* **Instructions to follow**: Would you transcribe the data word for word?

* **Extracted information**:
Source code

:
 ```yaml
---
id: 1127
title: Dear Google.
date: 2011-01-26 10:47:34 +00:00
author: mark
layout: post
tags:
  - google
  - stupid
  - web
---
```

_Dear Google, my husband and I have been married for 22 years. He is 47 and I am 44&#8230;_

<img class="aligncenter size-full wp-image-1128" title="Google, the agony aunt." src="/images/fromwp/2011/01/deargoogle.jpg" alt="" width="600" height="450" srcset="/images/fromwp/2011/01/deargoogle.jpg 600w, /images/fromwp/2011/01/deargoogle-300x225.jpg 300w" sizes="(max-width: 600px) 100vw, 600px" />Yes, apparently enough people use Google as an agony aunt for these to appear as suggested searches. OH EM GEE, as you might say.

* **Output for this exercise**:
Source code

:
 ```yaml
---
id: 1127
title: Dear Google.
date: 2011-01-26 10:47:34 +00:00
author: mark
layout: post
tags:
  - google
  - stupid
  - web
---
```

_Dear Google, my husband and I have been married for 22 years. He is 47 and I am 44&#8230;_

<img class="aligncenter size-full wp-image-1128" title="Google, the agony aunt." src="/images/fromwp/2011/01/deargoogle.jpg" alt="" width="600" height="450" srcset="/images/fromwp/2011/01/deargoogle.jpg 600w, /images/fromwp/2011/01/deargoogle-300x225.jpg 300w" sizes="(max-width: 600px) 100vw, 600px" />Yes, apparently enough people use Google as an agony aunt for these to appear as suggested searches. OH EM GEE, as you might say.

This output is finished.